Sehr geehrter Herr Geist,
vielen Dank für Ihre E-Mail, in der Sie von Ihrer Arbeit als Leistungssachbearbeiter im Jobcenter und über „überbordende Konkurrenz von Sozialleistungen“ berichten. Ich danke Ihnen für Ihr ehrliches Interesse und freue mich, dass Sie Ihre Arbeit und die Kunden ernst nehmen und nach Verbesserungen suchen.

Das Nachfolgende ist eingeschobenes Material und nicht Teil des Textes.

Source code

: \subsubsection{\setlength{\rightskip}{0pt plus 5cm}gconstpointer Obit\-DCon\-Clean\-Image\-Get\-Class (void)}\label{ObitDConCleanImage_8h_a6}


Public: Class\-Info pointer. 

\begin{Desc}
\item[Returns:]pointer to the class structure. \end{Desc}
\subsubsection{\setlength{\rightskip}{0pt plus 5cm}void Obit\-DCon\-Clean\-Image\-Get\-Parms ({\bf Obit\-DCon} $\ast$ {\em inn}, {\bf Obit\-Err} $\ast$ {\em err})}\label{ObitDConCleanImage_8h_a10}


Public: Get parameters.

In der Grundsicherung für Arbeitsuchende gilt der - für Fürsorgeleistungen typische -Nachranggrundsatz, wonach Leistungen nur gewährt werden, wenn die Hilfebedürftigkeit nicht anderweitig abgewendet werden kann. Ansprüche auf andere Sozialleistungen mindern die Hilfebedürftigkeit oder schließen diese aus und sind daher grundsätzlich vorrangig geltend zu machen. Der Nachranggrundsatz vermeidet zum einen eine Allzuständigkeit der Jobcenter. Zum anderen schließt er Doppelleistungen aus. Nicht zuletzt wegen des ausdifferenzierten und gegliederten Sozialleistungssystems in Deutschland sind bei der Leistungssachbearbeitung in der Grundsicherung für Arbeitsuchende zahlreiche Rechtsquellen zu beachten (z. B. Wohngeld, Unterhaltsrecht, Kinderzuschlag, Elterngeld, Kindergeld, BAföG, etc.). Hieraus ergeben sich zwangsläufig anspruchsvolle Fallkonstellationen, die die vielschichtigen Lebenswirklichkeiten aufgreifen müssen.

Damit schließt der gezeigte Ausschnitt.